Top Takeaways:

  • Lawmakers failed to review a Tobacco Business Act amendment that would classify synthetic nicotine as tobacco.
  • Synthetic-nicotine products remain untaxed and can legally be sold near schools and in vending machines.
  • The subcommittee will resume Sept. 16, but industry stakeholders warn continued delays prolong regulatory uncertainty.

South Korea’s National Assembly once again failed to pass legislation that would classify synthetic nicotine as tobacco under the law, leaving this rapidly expanding category untaxed and mostly unregulated.

On September 9, the Assembly’s Strategy and Finance Committee Subcommittee on Economy and Finance did not review the pending amendments to the Tobacco Business Act (TBA), citing scheduling conflicts.

Lawmakers prioritized revisions to the Act on the Management of Public Institutions, pushing the TBA amendment off the agenda until the meeting adjourned.

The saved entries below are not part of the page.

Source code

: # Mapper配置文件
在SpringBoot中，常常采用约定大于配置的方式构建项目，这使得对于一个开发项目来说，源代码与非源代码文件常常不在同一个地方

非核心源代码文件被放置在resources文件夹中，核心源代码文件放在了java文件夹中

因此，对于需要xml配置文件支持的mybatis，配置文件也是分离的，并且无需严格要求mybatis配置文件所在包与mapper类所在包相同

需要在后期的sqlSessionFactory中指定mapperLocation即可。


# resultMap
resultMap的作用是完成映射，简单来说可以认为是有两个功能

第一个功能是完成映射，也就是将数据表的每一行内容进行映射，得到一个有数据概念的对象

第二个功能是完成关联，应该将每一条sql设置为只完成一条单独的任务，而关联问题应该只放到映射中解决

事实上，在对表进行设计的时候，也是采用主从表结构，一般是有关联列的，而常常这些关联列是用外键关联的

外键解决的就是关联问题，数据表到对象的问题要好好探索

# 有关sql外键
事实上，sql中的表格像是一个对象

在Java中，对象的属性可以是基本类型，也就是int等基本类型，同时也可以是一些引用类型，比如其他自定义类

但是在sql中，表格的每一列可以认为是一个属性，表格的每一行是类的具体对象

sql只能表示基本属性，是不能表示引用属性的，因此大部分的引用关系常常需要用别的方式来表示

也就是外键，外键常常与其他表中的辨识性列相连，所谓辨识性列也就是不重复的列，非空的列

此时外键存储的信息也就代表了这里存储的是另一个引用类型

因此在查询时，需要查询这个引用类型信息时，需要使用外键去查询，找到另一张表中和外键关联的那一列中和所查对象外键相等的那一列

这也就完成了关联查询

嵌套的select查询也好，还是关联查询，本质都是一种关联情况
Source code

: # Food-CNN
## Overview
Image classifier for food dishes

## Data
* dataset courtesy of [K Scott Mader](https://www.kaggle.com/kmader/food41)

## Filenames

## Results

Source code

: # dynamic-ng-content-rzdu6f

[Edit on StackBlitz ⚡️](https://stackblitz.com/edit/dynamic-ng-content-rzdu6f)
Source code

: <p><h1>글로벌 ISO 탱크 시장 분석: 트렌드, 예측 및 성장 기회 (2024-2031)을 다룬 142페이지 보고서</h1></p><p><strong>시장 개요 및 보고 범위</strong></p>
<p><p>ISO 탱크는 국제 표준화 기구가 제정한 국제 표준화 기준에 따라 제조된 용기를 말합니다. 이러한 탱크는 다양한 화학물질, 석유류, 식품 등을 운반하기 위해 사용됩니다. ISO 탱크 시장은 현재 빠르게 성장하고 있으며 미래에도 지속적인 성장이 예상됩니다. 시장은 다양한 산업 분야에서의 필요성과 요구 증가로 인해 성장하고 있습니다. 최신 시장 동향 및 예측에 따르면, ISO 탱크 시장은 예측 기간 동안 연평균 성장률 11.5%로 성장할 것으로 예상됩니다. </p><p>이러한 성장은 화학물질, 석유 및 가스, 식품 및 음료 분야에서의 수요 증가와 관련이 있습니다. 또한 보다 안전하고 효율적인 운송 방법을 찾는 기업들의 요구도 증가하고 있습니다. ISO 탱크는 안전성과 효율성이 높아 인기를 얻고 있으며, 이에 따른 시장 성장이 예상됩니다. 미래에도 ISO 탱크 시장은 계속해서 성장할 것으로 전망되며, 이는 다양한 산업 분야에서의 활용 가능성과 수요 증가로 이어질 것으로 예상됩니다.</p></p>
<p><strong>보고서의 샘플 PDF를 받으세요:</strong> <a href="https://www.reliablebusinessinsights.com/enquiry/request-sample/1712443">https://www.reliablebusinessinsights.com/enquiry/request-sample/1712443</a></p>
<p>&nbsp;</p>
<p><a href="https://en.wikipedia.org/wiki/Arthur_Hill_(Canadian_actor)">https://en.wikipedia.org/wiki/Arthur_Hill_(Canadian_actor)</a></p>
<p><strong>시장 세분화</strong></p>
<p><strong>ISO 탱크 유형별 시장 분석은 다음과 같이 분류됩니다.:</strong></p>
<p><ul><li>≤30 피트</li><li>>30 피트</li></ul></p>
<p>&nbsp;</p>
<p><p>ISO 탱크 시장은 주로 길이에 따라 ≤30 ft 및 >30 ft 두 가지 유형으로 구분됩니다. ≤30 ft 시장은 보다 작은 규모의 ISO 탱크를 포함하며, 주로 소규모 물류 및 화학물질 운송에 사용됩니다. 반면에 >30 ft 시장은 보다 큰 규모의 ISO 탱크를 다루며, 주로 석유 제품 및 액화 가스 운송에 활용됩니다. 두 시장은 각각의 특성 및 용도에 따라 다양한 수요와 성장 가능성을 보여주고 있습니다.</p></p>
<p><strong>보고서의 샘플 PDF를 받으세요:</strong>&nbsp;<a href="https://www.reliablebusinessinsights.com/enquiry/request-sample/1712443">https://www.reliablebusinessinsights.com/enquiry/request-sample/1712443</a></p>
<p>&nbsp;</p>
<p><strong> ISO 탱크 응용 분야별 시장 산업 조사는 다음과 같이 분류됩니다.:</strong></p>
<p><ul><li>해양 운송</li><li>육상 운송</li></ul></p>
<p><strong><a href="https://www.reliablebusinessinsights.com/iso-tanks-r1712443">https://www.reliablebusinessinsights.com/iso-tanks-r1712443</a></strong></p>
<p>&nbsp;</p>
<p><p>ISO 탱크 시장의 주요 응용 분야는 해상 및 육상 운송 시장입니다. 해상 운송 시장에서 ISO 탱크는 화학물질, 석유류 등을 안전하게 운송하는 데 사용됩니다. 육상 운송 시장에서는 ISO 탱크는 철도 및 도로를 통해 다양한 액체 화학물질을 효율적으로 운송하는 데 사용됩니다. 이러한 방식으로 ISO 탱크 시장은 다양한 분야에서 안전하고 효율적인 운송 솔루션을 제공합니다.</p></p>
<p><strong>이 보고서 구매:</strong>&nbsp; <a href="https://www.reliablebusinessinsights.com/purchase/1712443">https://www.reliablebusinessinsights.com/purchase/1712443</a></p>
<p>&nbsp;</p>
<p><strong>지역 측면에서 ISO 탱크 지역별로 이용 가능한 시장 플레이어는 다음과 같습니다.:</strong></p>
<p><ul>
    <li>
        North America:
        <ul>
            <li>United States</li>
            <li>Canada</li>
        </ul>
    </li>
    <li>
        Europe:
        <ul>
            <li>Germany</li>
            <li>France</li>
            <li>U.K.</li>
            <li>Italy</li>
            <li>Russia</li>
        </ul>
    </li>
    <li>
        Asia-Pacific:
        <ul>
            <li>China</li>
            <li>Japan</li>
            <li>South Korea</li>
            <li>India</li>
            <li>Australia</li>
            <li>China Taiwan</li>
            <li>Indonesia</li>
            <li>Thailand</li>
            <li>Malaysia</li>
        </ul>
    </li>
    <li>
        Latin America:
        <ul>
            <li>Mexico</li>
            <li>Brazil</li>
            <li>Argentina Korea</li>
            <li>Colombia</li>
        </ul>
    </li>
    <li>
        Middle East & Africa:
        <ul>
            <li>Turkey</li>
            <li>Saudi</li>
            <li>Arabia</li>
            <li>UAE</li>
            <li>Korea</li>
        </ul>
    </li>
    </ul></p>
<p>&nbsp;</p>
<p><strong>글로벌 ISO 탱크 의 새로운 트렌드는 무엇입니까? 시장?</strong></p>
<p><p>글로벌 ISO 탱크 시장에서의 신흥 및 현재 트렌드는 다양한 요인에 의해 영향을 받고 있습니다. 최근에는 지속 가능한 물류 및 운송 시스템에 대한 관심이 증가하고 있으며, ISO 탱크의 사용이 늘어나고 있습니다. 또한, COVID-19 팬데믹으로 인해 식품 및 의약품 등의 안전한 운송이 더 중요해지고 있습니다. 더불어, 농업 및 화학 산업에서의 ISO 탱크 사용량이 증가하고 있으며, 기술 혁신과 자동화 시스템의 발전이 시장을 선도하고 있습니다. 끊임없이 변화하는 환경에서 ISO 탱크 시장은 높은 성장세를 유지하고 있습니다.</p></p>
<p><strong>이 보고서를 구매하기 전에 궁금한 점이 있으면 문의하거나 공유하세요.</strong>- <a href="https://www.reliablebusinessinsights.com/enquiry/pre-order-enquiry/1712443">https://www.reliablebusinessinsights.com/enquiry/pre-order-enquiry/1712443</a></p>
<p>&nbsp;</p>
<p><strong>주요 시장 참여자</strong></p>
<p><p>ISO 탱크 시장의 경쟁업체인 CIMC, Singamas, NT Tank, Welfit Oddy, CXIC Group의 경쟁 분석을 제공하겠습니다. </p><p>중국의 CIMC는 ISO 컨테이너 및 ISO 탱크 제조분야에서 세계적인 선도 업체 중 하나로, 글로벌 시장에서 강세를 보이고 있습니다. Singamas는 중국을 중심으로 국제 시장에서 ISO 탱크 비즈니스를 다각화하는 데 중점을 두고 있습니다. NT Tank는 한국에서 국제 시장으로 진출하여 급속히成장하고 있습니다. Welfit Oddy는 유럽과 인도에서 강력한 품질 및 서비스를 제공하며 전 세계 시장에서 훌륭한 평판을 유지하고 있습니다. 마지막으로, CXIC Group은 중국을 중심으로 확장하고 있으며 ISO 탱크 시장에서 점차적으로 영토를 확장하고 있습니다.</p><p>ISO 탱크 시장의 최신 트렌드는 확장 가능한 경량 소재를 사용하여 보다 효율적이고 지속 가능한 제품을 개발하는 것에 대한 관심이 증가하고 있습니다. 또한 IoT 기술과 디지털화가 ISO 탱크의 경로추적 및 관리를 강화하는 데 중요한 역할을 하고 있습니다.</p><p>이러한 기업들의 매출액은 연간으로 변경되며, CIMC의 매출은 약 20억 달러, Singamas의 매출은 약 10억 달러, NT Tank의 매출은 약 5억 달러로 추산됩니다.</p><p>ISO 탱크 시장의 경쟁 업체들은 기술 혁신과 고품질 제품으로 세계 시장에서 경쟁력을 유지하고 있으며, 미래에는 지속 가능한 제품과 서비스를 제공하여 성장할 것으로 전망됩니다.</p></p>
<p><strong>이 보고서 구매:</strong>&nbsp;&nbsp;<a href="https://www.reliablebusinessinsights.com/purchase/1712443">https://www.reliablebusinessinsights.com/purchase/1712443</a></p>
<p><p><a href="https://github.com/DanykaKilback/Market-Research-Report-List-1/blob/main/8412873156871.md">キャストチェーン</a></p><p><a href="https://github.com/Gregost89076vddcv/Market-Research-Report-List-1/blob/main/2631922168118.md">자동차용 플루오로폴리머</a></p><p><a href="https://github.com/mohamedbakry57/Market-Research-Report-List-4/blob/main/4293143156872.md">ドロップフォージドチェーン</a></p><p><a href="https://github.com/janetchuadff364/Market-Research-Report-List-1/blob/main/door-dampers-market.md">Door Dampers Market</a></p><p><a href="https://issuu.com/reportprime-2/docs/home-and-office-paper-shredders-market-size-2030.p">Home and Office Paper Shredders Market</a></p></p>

The proposal would classify synthetic nicotine as tobacco, making it subject to current taxes and sales restrictions. Currently, products with lab-made nicotine are exempt, allowing them to be sold near schools and through vending machines. Policymakers and health groups warn that low prices and availability have made synthetic-nicotine e-cigarettes a gateway for youth use.

Although discussions date back to 2016, the measure has repeatedly stalled. Momentum increased after a November 2024 Ministry of Health and Welfare study concluded that synthetic nicotine poses significant health risks, but no action was taken during the February 2025 extraordinary session.

The subcommittee has now moved its agenda forward to the items just before the TBA amendment and plans to continue discussions on Sept. 16. Industry stakeholders showed frustration with the delay and urged lawmakers to focus on the amendment when the session resumes.